The frequent transfers of Jacob Thomas, IPS, the current Managing Director of Kerala Police Housing and Construction Corporation (KPHCC), had sparked a heated political controversy recently.
Thomas, who holds the rank of Director General of Police (DGP), was the head of Kerala Fire and Rescue services before being posted as the head of KPHCC. The corporation was earlier headed by an officer of ADGP rank. Therefore the latest transfer was seen as a demotion for Thomas. He had been transferred from the Vigilance and Anti-corruption Bureau to the Kerala Fire and Rescue Forces in June this year and then to KPHCC after just four months in service. Thomas had expressed his unhappiness over the frequent transfers openly opposing the moves. The Chief Secretary on October 21 had issued a show-cause notice to Thomas seeking an explanation for his comments related to his latest transfer stating that it brought embarrassment to the government. Thomas had replied to the notice saying that his reaction did not amount to any breach of discipline. A second notice was issued after his public remarks on the Vigilance court verdict ordering a reopening of the Bar bribery case. Thomas had replied demanding the evidences based on which he had been served the notices. The Chief Secretary on the other hand said that there was no need to provide any evidences to Thomas.
During his stint with the Vigilance Bureau, Thomas took a tough stand in the infamous Bar scam case involving Finance Minister Mani saying that Vigilance court verdict was the ‘triumph of truth’. The Vigilance SP R Sukesan’s report on the case was against Mani.
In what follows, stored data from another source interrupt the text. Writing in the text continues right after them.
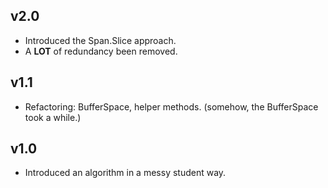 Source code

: v2.0
------------
- Introduced the Span.Slice approach.
- A **LOT** of redundancy been removed.

v1.1
------------
- Refactoring: BufferSpace, helper methods. (somehow, the BufferSpace took a while.)

v1.0
------------
- Introduced an algorithm in a messy student way. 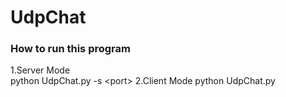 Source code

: # UdpChat
### How to run this program   
1.Server Mode   
python UdpChat.py -s &lt;port&gt;
2.Client Mode
python UdpChat.py

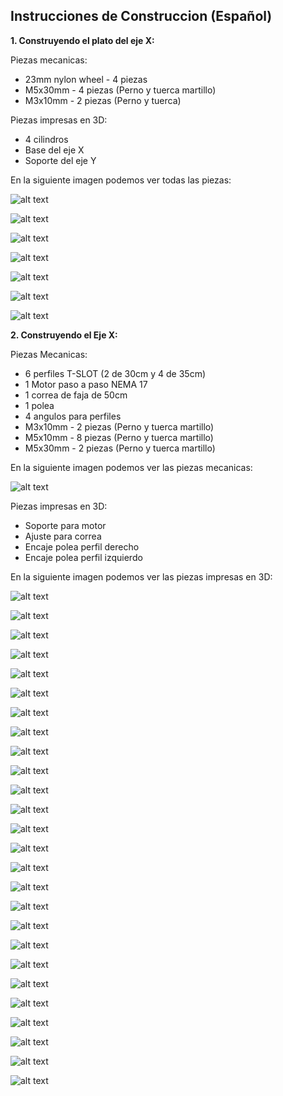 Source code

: ## Instrucciones de Construccion (Español) ##

**1. Construyendo el plato del eje X:**

Piezas mecanicas:

- 23mm nylon wheel - 4 piezas
- M5x30mm - 4 piezas (Perno y tuerca martillo)
- M3x10mm - 2 piezas (Perno y tuerca)

Piezas impresas en 3D:
- 4 cilindros 
- Base del eje X
- Soporte del eje Y

En la siguiente imagen podemos ver todas las piezas:

![alt text](https://raw.githubusercontent.com/FOSH-following-demand/Micro_Manipulator/master/documentation/building/Fig.%2025.jpeg)

![alt text](https://raw.githubusercontent.com/FOSH-following-demand/Micro_Manipulator/master/documentation/building/Fig.%2026..jpeg)

![alt text](https://raw.githubusercontent.com/FOSH-following-demand/Micro_Manipulator/master/documentation/building/Fig.%2027..jpeg)

![alt text](https://raw.githubusercontent.com/FOSH-following-demand/Micro_Manipulator/master/documentation/building/Fig.%2028..jpeg)

![alt text](https://raw.githubusercontent.com/FOSH-following-demand/Micro_Manipulator/master/documentation/building/Fig.%2029..jpeg)

![alt text](https://raw.githubusercontent.com/FOSH-following-demand/Micro_Manipulator/master/documentation/building/Fig.%2030..jpeg)

![alt text](https://raw.githubusercontent.com/FOSH-following-demand/Micro_Manipulator/master/documentation/building/Fig.%2031..jpeg)


**2. Construyendo el Eje X:**

Piezas Mecanicas:

- 6 perfiles T-SLOT (2 de 30cm y 4 de 35cm)
- 1 Motor paso a paso NEMA 17
- 1 correa de faja de 50cm
- 1 polea
- 4 angulos para perfiles
- M3x10mm - 2 piezas (Perno y tuerca martillo)
- M5x10mm - 8 piezas (Perno y tuerca martillo)
- M5x30mm - 2 piezas (Perno y tuerca martillo)

En la siguiente imagen podemos ver las piezas mecanicas:

![alt text](https://raw.githubusercontent.com/FOSH-following-demand/Micro_Manipulator/master/documentation/building/Fig.1.jpeg)

Piezas impresas en 3D:

- Soporte para motor
- Ajuste para correa
- Encaje polea perfil derecho
- Encaje polea perfil izquierdo

En la siguiente imagen podemos ver las piezas impresas en 3D:

![alt text](https://raw.githubusercontent.com/FOSH-following-demand/Micro_Manipulator/master/documentation/building/Fig.%2024..jpeg)



![alt text](https://raw.githubusercontent.com/FOSH-following-demand/Micro_Manipulator/master/documentation/building/Fig.%202..jpeg)

![alt text](https://raw.githubusercontent.com/FOSH-following-demand/Micro_Manipulator/master/documentation/building/Fig.%203..jpeg)

![alt text](https://raw.githubusercontent.com/FOSH-following-demand/Micro_Manipulator/master/documentation/building/Fig.4..jpeg)

![alt text](https://raw.githubusercontent.com/FOSH-following-demand/Micro_Manipulator/master/documentation/building/Fig.%206..jpeg)

![alt text](https://raw.githubusercontent.com/FOSH-following-demand/Micro_Manipulator/master/documentation/building/FIG5.jpeg)

![alt text](https://raw.githubusercontent.com/FOSH-following-demand/Micro_Manipulator/master/documentation/building/Fig.7..jpeg)

![alt text](https://raw.githubusercontent.com/FOSH-following-demand/Micro_Manipulator/master/documentation/building/Fig.8..jpeg)

![alt text](https://raw.githubusercontent.com/FOSH-following-demand/Micro_Manipulator/master/documentation/building/Fig.9..jpeg)

![alt text](https://raw.githubusercontent.com/FOSH-following-demand/Micro_Manipulator/master/documentation/building/Fig.10..jpeg)

![alt text](https://raw.githubusercontent.com/FOSH-following-demand/Micro_Manipulator/master/documentation/building/Fig.11..jpeg)

![alt text](https://raw.githubusercontent.com/FOSH-following-demand/Micro_Manipulator/master/documentation/building/Fig.12..jpeg)

![alt text](https://raw.githubusercontent.com/FOSH-following-demand/Micro_Manipulator/master/documentation/building/Fig.13..jpeg)

![alt text](https://raw.githubusercontent.com/FOSH-following-demand/Micro_Manipulator/master/documentation/building/Fig.14..jpeg)

![alt text](https://raw.githubusercontent.com/FOSH-following-demand/Micro_Manipulator/master/documentation/building/Fig.15..jpeg)

![alt text](https://raw.githubusercontent.com/FOSH-following-demand/Micro_Manipulator/master/documentation/building/Fig.16..jpeg)

![alt text](https://raw.githubusercontent.com/FOSH-following-demand/Micro_Manipulator/master/documentation/building/Fig.17..jpeg)

![alt text](https://raw.githubusercontent.com/FOSH-following-demand/Micro_Manipulator/master/documentation/building/Fig.%2019.jpeg)

![alt text](https://raw.githubusercontent.com/FOSH-following-demand/Micro_Manipulator/master/documentation/building/Fig.%2020..jpeg)

![alt text](https://raw.githubusercontent.com/FOSH-following-demand/Micro_Manipulator/master/documentation/building/Fig.%2021..jpeg)

![alt text](https://raw.githubusercontent.com/FOSH-following-demand/Micro_Manipulator/master/documentation/building/Fig.%2022..jpeg)

![alt text](https://raw.githubusercontent.com/FOSH-following-demand/Micro_Manipulator/master/documentation/building/FIG25.jpeg)

![alt text](https://raw.githubusercontent.com/FOSH-following-demand/Micro_Manipulator/master/documentation/building/Fig.23..jpeg)

![alt text](https://raw.githubusercontent.com/FOSH-following-demand/Micro_Manipulator/master/documentation/building/Fig.%2032..jpeg)

![alt text](https://raw.githubusercontent.com/FOSH-following-demand/Micro_Manipulator/master/documentation/building/Fig.%2033..jpeg)

![alt text](https://raw.githubusercontent.com/FOSH-following-demand/Micro_Manipulator/master/documentation/building/Fig.%2034..jpeg)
Just before the final report in the case was to be submitted, Thomas was transferred to the Fire and Rescue Services on the pretext that he had been promoted to the DGP rank. The government defended the transfer as a natural change that comes with a promotion saying that there ‘was nothing beyond that’. But his strict methods of action annoyed the powerful real estate lobby which led to another transfer. It was while he was the Managing Director of KPHCC, that he hailed the court verdict against Mani. Following this Chief Secretary and Police Chief TP Senkumar on one side and Jacob on the other had engaged in open scuffle. The tit-for-tat reactions were never before heard in the top police hierarchy.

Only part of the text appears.